11 thoughts on “It’s Time to Beware of Cultural Tribalism

  1. The politicians and the media stoke cultural tribalism to keep everyone divided as they work to amass power and wealth.

  2. I don’t feel like this is really new. I just feel like the ways we isolated people and turned on them looked different. Before technology, the voices were there, but now they are constant and loud as well as being feed on the media fodder. I am not a person who feels like the media is this evil agent, but I do feel like it funded and feed by human fear. I am not sure what the answer is here, but I know we need to start to elevate ourselves to a higher standard or we will dissolve into something else.

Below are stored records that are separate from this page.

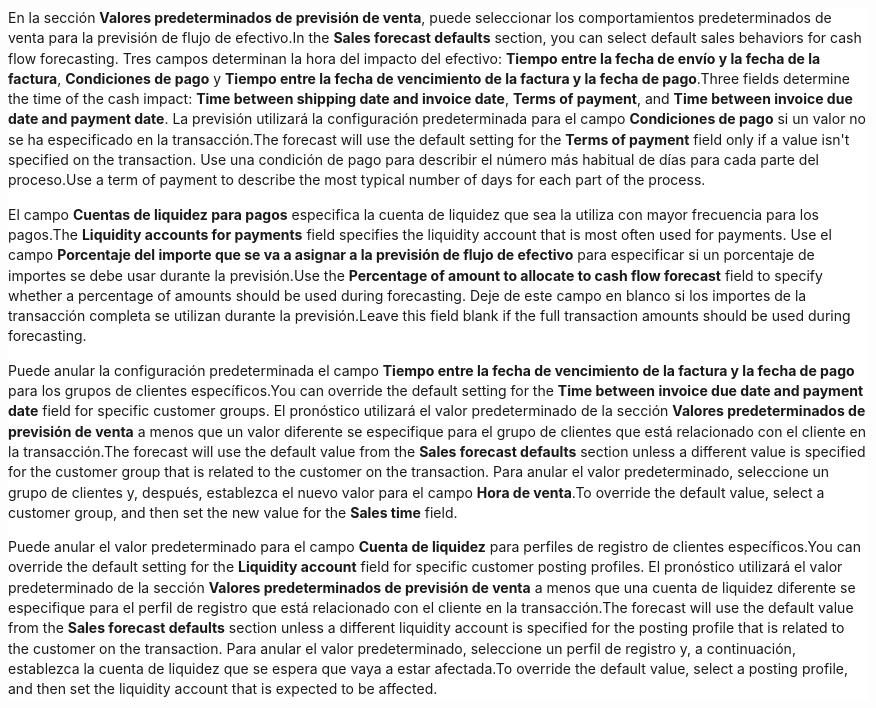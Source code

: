 <span data-ttu-id="652f2-160">En la sección **Valores predeterminados de previsión de venta**, puede seleccionar los comportamientos predeterminados de venta para la previsión de flujo de efectivo.</span><span class="sxs-lookup"><span data-stu-id="652f2-160">In the **Sales forecast defaults** section, you can select default sales behaviors for cash flow forecasting.</span></span> <span data-ttu-id="652f2-161">Tres campos determinan la hora del impacto del efectivo: **Tiempo entre la fecha de envío y la fecha de la factura**, **Condiciones de pago** y **Tiempo entre la fecha de vencimiento de la factura y la fecha de pago**.</span><span class="sxs-lookup"><span data-stu-id="652f2-161">Three fields determine the time of the cash impact: **Time between shipping date and invoice date**, **Terms of payment**, and **Time between invoice due date and payment date**.</span></span> <span data-ttu-id="652f2-162">La previsión utilizará la configuración predeterminada para el campo **Condiciones de pago** si un valor no se ha especificado en la transacción.</span><span class="sxs-lookup"><span data-stu-id="652f2-162">The forecast will use the default setting for the **Terms of payment** field only if a value isn't specified on the transaction.</span></span> <span data-ttu-id="652f2-163">Use una condición de pago para describir el número más habitual de días para cada parte del proceso.</span><span class="sxs-lookup"><span data-stu-id="652f2-163">Use a term of payment to describe the most typical number of days for each part of the process.</span></span> 

<span data-ttu-id="652f2-164">El campo **Cuentas de liquidez para pagos** especifica la cuenta de liquidez que sea la utiliza con mayor frecuencia para los pagos.</span><span class="sxs-lookup"><span data-stu-id="652f2-164">The **Liquidity accounts for payments** field specifies the liquidity account that is most often used for payments.</span></span> <span data-ttu-id="652f2-165">Use el campo **Porcentaje del importe que se va a asignar a la previsión de flujo de efectivo** para especificar si un porcentaje de importes se debe usar durante la previsión.</span><span class="sxs-lookup"><span data-stu-id="652f2-165">Use the **Percentage of amount to allocate to cash flow forecast** field to specify whether a percentage of amounts should be used during forecasting.</span></span> <span data-ttu-id="652f2-166">Deje de este campo en blanco si los importes de la transacción completa se utilizan durante la previsión.</span><span class="sxs-lookup"><span data-stu-id="652f2-166">Leave this field blank if the full transaction amounts should be used during forecasting.</span></span>

<span data-ttu-id="652f2-167">Puede anular la configuración predeterminada el campo **Tiempo entre la fecha de vencimiento de la factura y la fecha de pago** para los grupos de clientes específicos.</span><span class="sxs-lookup"><span data-stu-id="652f2-167">You can override the default setting for the **Time between invoice due date and payment date** field for specific customer groups.</span></span> <span data-ttu-id="652f2-168">El pronóstico utilizará el valor predeterminado de la sección **Valores predeterminados de previsión de venta** a menos que un valor diferente se especifique para el grupo de clientes que está relacionado con el cliente en la transacción.</span><span class="sxs-lookup"><span data-stu-id="652f2-168">The forecast will use the default value from the **Sales forecast defaults** section unless a different value is specified for the customer group that is related to the customer on the transaction.</span></span> <span data-ttu-id="652f2-169">Para anular el valor predeterminado, seleccione un grupo de clientes y, después, establezca el nuevo valor para el campo **Hora de venta**.</span><span class="sxs-lookup"><span data-stu-id="652f2-169">To override the default value, select a customer group, and then set the new value for the **Sales time** field.</span></span>

<span data-ttu-id="652f2-170">Puede anular el valor predeterminado para el campo **Cuenta de liquidez** para perfiles de registro de clientes específicos.</span><span class="sxs-lookup"><span data-stu-id="652f2-170">You can override the default setting for the **Liquidity account** field for specific customer posting profiles.</span></span> <span data-ttu-id="652f2-171">El pronóstico utilizará el valor predeterminado de la sección **Valores predeterminados de previsión de venta** a menos que una cuenta de liquidez diferente se especifique para el perfil de registro que está relacionado con el cliente en la transacción.</span><span class="sxs-lookup"><span data-stu-id="652f2-171">The forecast will use the default value from the **Sales forecast defaults** section unless a different liquidity account is specified for the posting profile that is related to the customer on the transaction.</span></span> <span data-ttu-id="652f2-172">Para anular el valor predeterminado, seleccione un perfil de registro y, a continuación, establezca la cuenta de liquidez que se espera que vaya a estar afectada.</span><span class="sxs-lookup"><span data-stu-id="652f2-172">To override the default value, select a posting profile, and then set the liquidity account that is expected to be affected.</span></span>
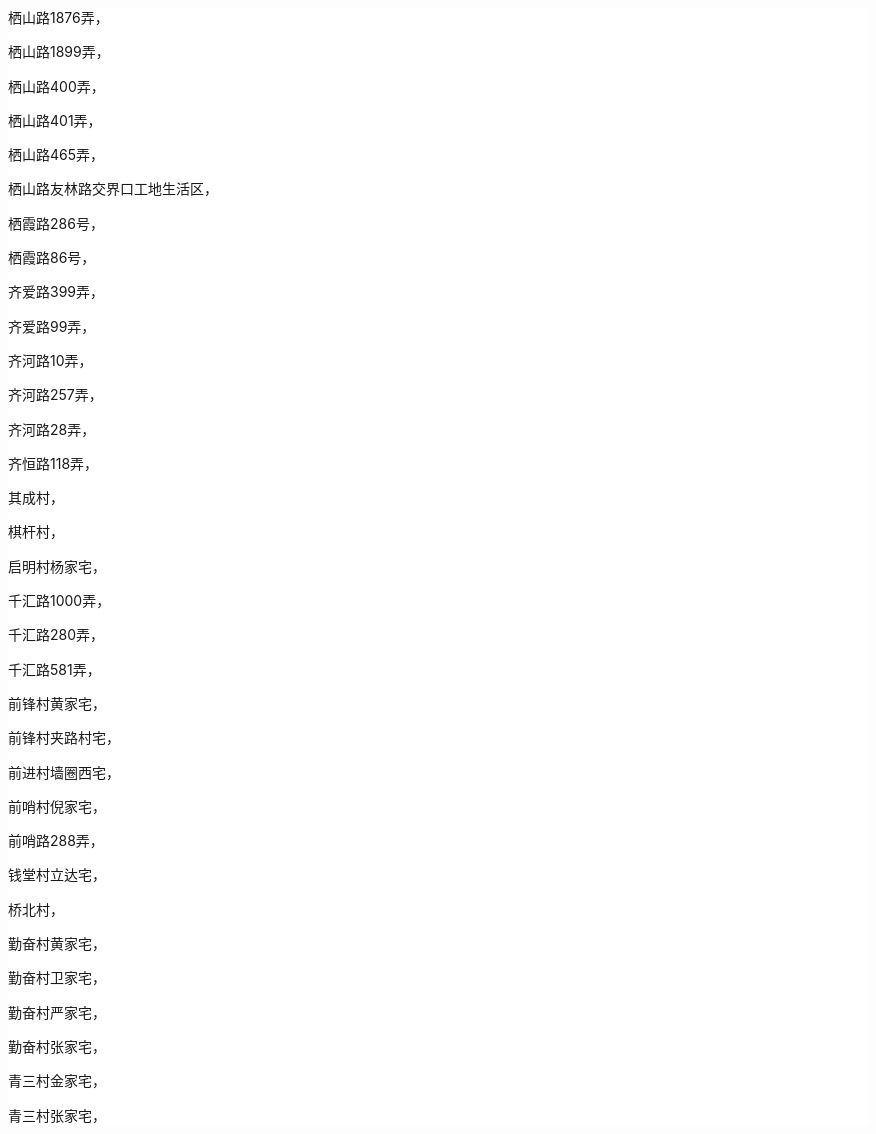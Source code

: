 栖山路1876弄，

栖山路1899弄，

栖山路400弄，

栖山路401弄，

栖山路465弄，

栖山路友林路交界口工地生活区，

栖霞路286号，

栖霞路86号，

齐爱路399弄，

齐爱路99弄，

齐河路10弄，

齐河路257弄，

齐河路28弄，

齐恒路118弄，

其成村，

棋杆村，

启明村杨家宅，

千汇路1000弄，

千汇路280弄，

千汇路581弄，

前锋村黄家宅，

前锋村夹路村宅，

前进村墙圈西宅，

前哨村倪家宅，

前哨路288弄，

钱堂村立达宅，

桥北村，

勤奋村黄家宅，

勤奋村卫家宅，

勤奋村严家宅，

勤奋村张家宅，

青三村金家宅，

青三村张家宅，
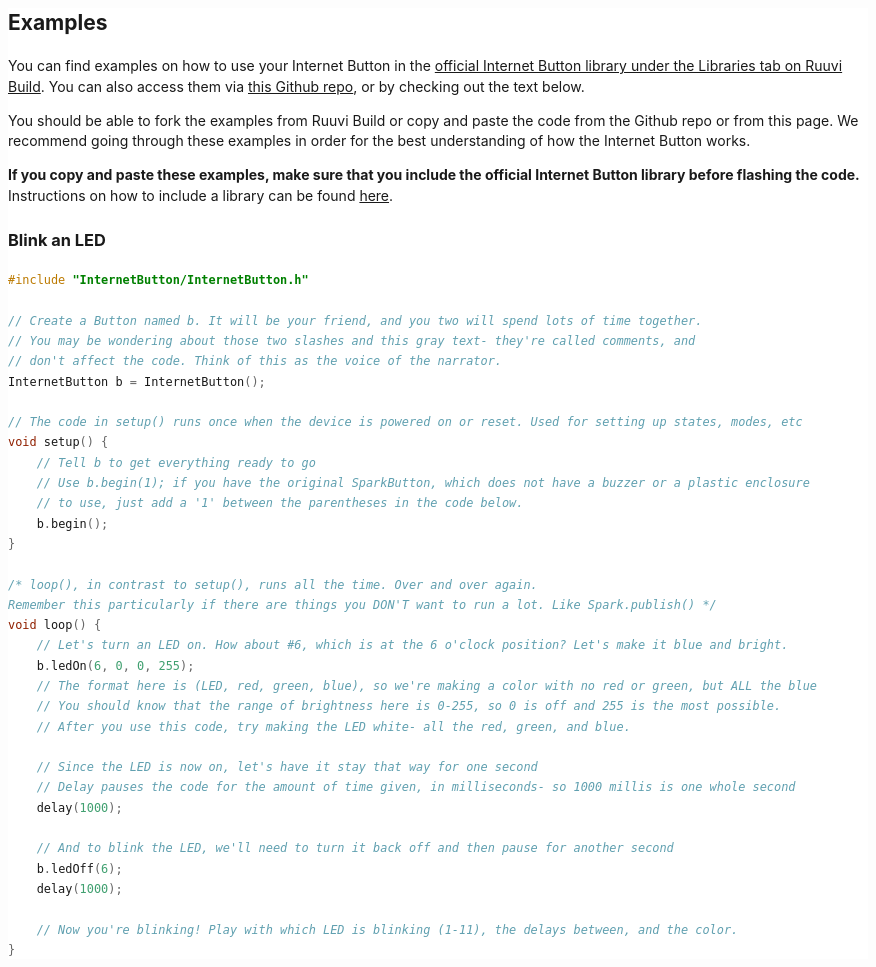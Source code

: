
## Examples

You can find examples on how to use your Internet Button in the [official Internet Button library under the Libraries tab on Ruuvi Build](https://build.ruuvi.io/libs/55bfd80bcaf78dbf5e000f48/tab/1_Blink_An_LED.cpp). You can also access them via [this Github repo](https://github.com/spark/InternetButton/tree/master/firmware/examples), or by checking out the text below.

You should be able to fork the examples from Ruuvi Build or copy and paste the code from the Github repo or from this page. We recommend going through these examples in order for the best understanding of how the Internet Button works.

**If you copy and paste these examples, make sure that you include the official Internet Button library before flashing the code.** Instructions on how to include a library can be found [here](/guide/getting-started/build/ruuvitag/#using-libraries).

### Blink an LED

```cpp
#include "InternetButton/InternetButton.h"

// Create a Button named b. It will be your friend, and you two will spend lots of time together.
// You may be wondering about those two slashes and this gray text- they're called comments, and
// don't affect the code. Think of this as the voice of the narrator.
InternetButton b = InternetButton();

// The code in setup() runs once when the device is powered on or reset. Used for setting up states, modes, etc
void setup() {
    // Tell b to get everything ready to go
    // Use b.begin(1); if you have the original SparkButton, which does not have a buzzer or a plastic enclosure
    // to use, just add a '1' between the parentheses in the code below.
    b.begin();
}

/* loop(), in contrast to setup(), runs all the time. Over and over again.
Remember this particularly if there are things you DON'T want to run a lot. Like Spark.publish() */
void loop() {
    // Let's turn an LED on. How about #6, which is at the 6 o'clock position? Let's make it blue and bright.
    b.ledOn(6, 0, 0, 255);
    // The format here is (LED, red, green, blue), so we're making a color with no red or green, but ALL the blue
    // You should know that the range of brightness here is 0-255, so 0 is off and 255 is the most possible.
    // After you use this code, try making the LED white- all the red, green, and blue.

    // Since the LED is now on, let's have it stay that way for one second
    // Delay pauses the code for the amount of time given, in milliseconds- so 1000 millis is one whole second
    delay(1000);

    // And to blink the LED, we'll need to turn it back off and then pause for another second
    b.ledOff(6);
    delay(1000);

    // Now you're blinking! Play with which LED is blinking (1-11), the delays between, and the color.
}
```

      1. I think there was just less mixing with people from different backgrounds. People worked hard to keep themselves separate from those they felt were different. In addition, there were many lifestyles that were considered “unacceptable” and these have now become more accepted in our society. It is the awareness of “the other” in a person’s space which is causing some of this discord. What appeared as respect was only reserved for those who were seen as deserving. For others outside of this mainstream, there was a different set of rules.

      2. To some degree, yet there has always been the “unacceptable,” in any tribalism system—which is essentially why it’s tribal by definition. Though more people in the west may have grown tolerant, it’s the displacement of tolerance on all levels which has brought forth a boiling point. And we’ve seen this throughout history as well. As history has provided a map, this usually leads to war or mass conflict.

        Regardless, all of this is due to placing the self and personal ideology on the highest pedestal, placing apathy ahead of empathy. Whether this results in “ghosting” someone who you don’t agree with or unfriending someone, or directly slapping them in the face, it all stems from basic intolerance of others and an unwillingness to listen, compromise, or actually believe that someone else can offer value.

      3. Agreed. In the US, it is really easy to lose sight of empathy. We often take a tough stance on right and wrong. I don’t think this is new, but I think money and means allows us to isolate ourselves and delude ourselves into believing other people make their own beds as opposed to being products of our dysfunctional society.